Emerging Trends in the Epidemiological Pattern of Head and Neck Cancers in Lagos, Nigeria
Background: Unfortunately, despite an increase in medical knowledge, survival rates of head and neck cancers (HNCs) have not been observed to improve greatly. This is true, especially in tumors located in obscure primary sites or late presentation.
Aim: The purpose of this study is to assess the epidemiologic pattern of HNCs and to evaluate its emerging trends and patterns in Lagos state.
Subjects and Methods: A retrospective study was conducted from 2003 to 2013 that analyzed histologically diagnosed cases of HNC at the Pathology Departments of he two tertiary teaching hospitals in Lagos. Data analysis was performed using the Statistical Package for the Social Sciences (version 20) statistical software.

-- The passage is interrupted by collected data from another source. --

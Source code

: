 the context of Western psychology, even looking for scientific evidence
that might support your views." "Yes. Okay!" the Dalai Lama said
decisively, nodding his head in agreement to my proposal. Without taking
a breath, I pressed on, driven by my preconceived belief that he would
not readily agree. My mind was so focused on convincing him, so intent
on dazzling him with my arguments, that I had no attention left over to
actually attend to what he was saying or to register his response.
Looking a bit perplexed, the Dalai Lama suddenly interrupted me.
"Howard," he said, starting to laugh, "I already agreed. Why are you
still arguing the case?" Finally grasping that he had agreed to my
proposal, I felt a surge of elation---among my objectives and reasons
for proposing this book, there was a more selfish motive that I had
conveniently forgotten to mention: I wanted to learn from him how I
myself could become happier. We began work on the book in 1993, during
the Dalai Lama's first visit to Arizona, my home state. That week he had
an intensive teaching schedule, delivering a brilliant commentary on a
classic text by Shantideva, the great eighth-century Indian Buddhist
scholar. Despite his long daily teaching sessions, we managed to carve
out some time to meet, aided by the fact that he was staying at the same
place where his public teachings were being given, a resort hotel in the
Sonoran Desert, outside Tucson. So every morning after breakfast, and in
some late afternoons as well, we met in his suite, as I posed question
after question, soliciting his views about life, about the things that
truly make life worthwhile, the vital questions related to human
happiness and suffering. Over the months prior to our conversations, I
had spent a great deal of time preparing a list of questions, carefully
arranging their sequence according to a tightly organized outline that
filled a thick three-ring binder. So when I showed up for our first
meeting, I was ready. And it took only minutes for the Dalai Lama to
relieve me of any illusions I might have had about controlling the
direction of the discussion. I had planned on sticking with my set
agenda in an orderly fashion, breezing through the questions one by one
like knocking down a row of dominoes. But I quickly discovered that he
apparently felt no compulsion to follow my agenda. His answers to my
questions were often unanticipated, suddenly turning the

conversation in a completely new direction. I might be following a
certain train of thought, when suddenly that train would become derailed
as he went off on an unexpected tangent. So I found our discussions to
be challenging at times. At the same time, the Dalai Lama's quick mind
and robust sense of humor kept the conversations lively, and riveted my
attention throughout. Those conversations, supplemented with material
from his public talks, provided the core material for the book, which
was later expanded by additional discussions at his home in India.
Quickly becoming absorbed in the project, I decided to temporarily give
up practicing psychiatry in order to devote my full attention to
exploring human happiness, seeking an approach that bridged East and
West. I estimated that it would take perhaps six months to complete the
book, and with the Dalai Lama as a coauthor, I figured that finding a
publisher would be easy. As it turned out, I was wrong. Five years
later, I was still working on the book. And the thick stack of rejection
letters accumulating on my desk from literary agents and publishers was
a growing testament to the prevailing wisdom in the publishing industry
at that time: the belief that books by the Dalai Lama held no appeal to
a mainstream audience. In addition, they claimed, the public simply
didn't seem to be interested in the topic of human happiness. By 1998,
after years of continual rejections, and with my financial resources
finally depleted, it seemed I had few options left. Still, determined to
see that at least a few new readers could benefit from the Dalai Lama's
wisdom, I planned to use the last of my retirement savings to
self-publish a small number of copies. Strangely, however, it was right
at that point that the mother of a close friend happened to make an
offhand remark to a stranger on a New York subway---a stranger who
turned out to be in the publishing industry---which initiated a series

Results: One thousand and eighty‑three cases of head and neck malignancies were recorded. A female: male ratio of 1.01:1 was reported with mean age of 39.6 (standard deviation 21.1) years. The oral cavity was the most affected anatomic site (21.2%, 230/1083) in the period under review. Malignant epithelial tumors accounted for 72% (779/1083) of cases seen. Carcinomas were the most common histological variant seen (67%, 726/1083) and squamous cell carcinoma accounted for 58% (421/726) of carcinomas recorded. Oral cavity malignancies (21.8%, 118/540) were the most common in males while thyroid malignancies (28.5%, 155/543) were the most seen in females. In children (≤15 years), the most common histologic findings were carcinomas (42.3%; 77/182) and retinoblastomas (23.6%; 43/182).
Conclusion: Epithelial malignancies were the most common malignancy in the study, and the oral cavity appears to be the increasingly predominant site for HNCs. A changing pattern in gender predominance, age distribution, and frequency with histological variants and anatomical sites was also observed in this study.